Since its March introduction to combat in Afghanistan, about 100 of the U.S. Navy/Marine Corps’ new, low-cost precision air-launched missiles have been launched from AH-1W Cobra and UH-1Y transport helicopters against vehicles and troops.

The Advanced Precision Kill Weapons System (APKWS) is a BAE Systems-built, 2.75-in. rocket costing about one-quarter to one-third of other air-to-ground precision missiles. The helicopters that carry the new missiles operate out of Camp Bastion and a series of forward operating bases. The initial tranche of weapons used in Afghanistan have scored better than a 90% probability of success, say U.S. officials.

Gun camera video “footage shows good effects, no weapons failures and very few misses,” says Navy Capt. Brian Corey, the APKWS program manager. Some misses were made on purpose to ensure aircrews stayed within the rules of engagement for validating targets. The others were caused by not being able to hold the laser on target, a difficult problem when both the launch aircraft and vehicular target are moving.

The missile’s real value has been hitting ground troops hiding behind walls and berms in ambush sites, clusters of fighters emplacing bombs in roads and other locations or manning emplacements for mortars and heavy machine guns. Another 50 of the missiles have been fired in ongoing Fleet Marine Force training programs at Marine Corps Air Station Yuma, Ariz., and the Air-Ground Training Center at Twenty-Nine Palms, Calif.

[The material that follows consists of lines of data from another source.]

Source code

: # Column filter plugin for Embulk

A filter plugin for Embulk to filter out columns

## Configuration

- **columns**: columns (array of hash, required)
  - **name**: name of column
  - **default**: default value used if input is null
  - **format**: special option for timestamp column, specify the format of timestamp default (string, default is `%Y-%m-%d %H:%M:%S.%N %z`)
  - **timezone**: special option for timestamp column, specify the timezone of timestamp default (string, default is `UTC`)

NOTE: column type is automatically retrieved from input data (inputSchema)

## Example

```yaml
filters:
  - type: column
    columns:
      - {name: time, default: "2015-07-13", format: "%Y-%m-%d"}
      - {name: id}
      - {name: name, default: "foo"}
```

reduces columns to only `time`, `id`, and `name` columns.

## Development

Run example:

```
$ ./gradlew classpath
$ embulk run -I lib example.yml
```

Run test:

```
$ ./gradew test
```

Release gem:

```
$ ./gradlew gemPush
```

Meanwhile, the Navy has tested the missile by firing it from H-60S/Rs as a flexible, fast-response defense again maritime targets, in particular small, high-speed boats that have been used as remotely controlled or suicide weapons against U.S. ships, Corey says. A decision on whether to proceed is expected in mid fiscal 2014.

APKWS was first tested in a maritime environment in January, when 10 missiles were fired at small, high-speed boats. Two types of warheads were tested — high explosive and flechette.

The Marine Corps and Air Force also are now moving ahead with a joint test demonstration that puts a very slightly modified version of the missile—whose wings can be opened reliably and quickly at speeds over Mach 2—on the AV-8B Harrier and A-10, Corey says. The modifications involve an explosive charge to make the conformal wings deploy with more force, says John Watkins, BAE’s director of precision guidance solutions. A special, BAE-developed seal keeps the missile components from being damaged by hot gases being expelled at more than 1,000F. while staying frangible enough to let the wings deploy quickly.

A helicopter fires at speeds from a hover to 150 kt. The AV-8 and A-10 release their weapons at speeds of 400 kt. or more. The wings deploy about 1 sec. after the rocket motor fires. The missile reaches a speed of Mach 2 shortly after launch.

The Navy is working out how many missiles can be carried by the various platforms. Current packages can put 16-38 missiles on a helicopter, for example, or from 16-19 on a single station, an issue that will be decided primarily by the weight each aircraft can carry.

Two other projects involve fitting APKWS to the unmanned MQ-8 Fire Scout and producing a digital interface for the rocket launcher that will allow it to fire a variety of weapons from the same launcher, including unguided high-explosive and flechette rounds in addition to precision missiles.